The Aussies romped to a 4-0 series win. Picture. Phil Hillyard
The Aussies romped to a 4-0 series win. Picture. Phil Hillyard

Smith‘s plea to Aussie selectors

STEVE Smith has implored selectors to keep the faith for next year's shot at drought-breaking Ashes history in the UK, starting with the backing in of Cameron Bancroft for the tour of South Africa.

The Australian captain gave the out-of-form Bancroft the strongest possible endorsement to be retained to take on the Proteas' high-voltage attack in March, but Smith makes no secret of the fact he has his eye on the biggest prize of all.

Australia has not won an Ashes series in the UK since 2001 and Smith believes the unit that systematically dismantled England 4-0 this summer - culminating in Monday's innings and 123-run carve-up at the SCG - has the potential to end the curse once and for all.

In Smith's short captaincy, his dressing room has often resembled a revolving door, with more players passing through than Steve Waugh had to deal with in his entire tenure as skipper - including Peter Handscomb and Matt Renshaw this summer.

The moving ball has destroyed Ricky Ponting and Michael Clarke's UK teams, but Smith believes he has a side fast proving they're capable to adapting to all conditions.

Australia's four-pronged bowling attack took 20 wickets each in a comprehensive and ruthless display, but Smith went into bat for the only poor performer Bancroft, the 25-year-old opener he believes must be shown some love for the next acid test on the road to the return Ashes series - a heavy-duty campaign to South Africa.

Australian captain Steve Smith and his team with the urn after defeating England at the SCG. Picture.

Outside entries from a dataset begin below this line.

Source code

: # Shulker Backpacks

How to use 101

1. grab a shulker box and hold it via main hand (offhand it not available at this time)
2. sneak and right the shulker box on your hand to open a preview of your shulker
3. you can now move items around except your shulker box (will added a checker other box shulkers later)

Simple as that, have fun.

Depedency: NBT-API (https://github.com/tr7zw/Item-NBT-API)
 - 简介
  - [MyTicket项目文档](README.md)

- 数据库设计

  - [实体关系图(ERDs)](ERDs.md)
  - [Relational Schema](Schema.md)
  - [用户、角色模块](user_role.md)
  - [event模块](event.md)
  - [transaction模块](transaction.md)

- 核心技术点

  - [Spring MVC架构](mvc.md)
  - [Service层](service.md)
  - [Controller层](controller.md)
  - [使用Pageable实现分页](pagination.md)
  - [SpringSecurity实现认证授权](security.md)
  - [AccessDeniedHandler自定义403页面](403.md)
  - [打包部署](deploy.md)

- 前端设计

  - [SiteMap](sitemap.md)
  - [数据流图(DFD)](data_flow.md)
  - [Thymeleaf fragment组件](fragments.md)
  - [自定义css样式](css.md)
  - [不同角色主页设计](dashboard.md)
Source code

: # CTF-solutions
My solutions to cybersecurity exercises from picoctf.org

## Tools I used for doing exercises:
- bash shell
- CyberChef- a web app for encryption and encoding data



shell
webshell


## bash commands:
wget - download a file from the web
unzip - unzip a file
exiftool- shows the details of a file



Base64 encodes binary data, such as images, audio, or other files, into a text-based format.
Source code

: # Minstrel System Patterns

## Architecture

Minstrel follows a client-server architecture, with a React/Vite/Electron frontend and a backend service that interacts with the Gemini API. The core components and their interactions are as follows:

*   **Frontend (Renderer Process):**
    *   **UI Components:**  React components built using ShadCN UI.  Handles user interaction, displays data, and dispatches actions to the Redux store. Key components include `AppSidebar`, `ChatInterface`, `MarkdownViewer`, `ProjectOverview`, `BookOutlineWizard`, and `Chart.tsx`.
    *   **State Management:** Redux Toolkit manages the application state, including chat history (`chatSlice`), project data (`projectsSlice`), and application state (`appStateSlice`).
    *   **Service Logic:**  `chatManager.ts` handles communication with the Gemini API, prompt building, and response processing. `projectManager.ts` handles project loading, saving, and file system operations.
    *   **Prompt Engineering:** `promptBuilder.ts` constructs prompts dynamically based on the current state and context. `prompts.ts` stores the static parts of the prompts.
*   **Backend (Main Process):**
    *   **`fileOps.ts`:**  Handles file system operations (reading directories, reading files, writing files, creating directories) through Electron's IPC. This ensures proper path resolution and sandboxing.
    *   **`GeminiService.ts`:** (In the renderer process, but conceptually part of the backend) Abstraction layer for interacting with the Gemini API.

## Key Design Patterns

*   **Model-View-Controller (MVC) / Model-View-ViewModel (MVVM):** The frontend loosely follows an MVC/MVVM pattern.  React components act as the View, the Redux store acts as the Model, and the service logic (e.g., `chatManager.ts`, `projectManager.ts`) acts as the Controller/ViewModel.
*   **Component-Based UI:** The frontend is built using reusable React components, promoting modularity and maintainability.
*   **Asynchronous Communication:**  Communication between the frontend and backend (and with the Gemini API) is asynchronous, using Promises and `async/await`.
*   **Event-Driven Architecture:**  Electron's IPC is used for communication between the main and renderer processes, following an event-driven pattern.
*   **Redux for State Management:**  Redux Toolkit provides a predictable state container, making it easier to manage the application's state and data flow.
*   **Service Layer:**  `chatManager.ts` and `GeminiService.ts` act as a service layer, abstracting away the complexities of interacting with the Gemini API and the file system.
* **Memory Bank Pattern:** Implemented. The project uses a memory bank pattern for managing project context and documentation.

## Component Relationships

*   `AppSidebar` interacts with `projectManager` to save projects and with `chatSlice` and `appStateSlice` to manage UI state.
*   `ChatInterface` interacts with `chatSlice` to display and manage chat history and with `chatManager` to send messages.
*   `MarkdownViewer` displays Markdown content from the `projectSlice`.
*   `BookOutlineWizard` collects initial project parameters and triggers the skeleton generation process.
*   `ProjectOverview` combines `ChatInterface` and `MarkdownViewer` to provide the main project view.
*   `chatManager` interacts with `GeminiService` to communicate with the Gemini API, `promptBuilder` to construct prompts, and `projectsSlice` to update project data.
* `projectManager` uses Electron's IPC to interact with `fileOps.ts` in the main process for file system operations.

Phil Hillyard
Australian captain Steve Smith and his team with the urn after defeating England at the SCG. Picture. Phil Hillyard

Selectors will sit down to pick a 15-man South African squad in the next fortnight, and if Smith's vote of confidence is anything to go by, Bancroft will open the innings against Dale Steyn and the world's best attack.

"He's worked hard and probably hasn't scored as many runs as he would have liked throughout this series but he's a good young player, he's a great character and he's got a terrific work ethic and the more he plays he's going to continue to improve and get better," said Smith.

"If the selectors keep the faith and I hope they do then it'll only be good for him and good for the group.


"A lot can change between now and then that's still a long time away but this team has been magnificent this series.

"The cricket we've played has been great. The more we play together, the more we're going to get better as a group.

"We've just got to keep getting better and improving as a team.

"England in 2019 it is a long way away but it's a real challenge for us as well and a bucket list for mine to win an Ashes series in England."

Australia have played an attritional game in this series that has grinded England down to the ground.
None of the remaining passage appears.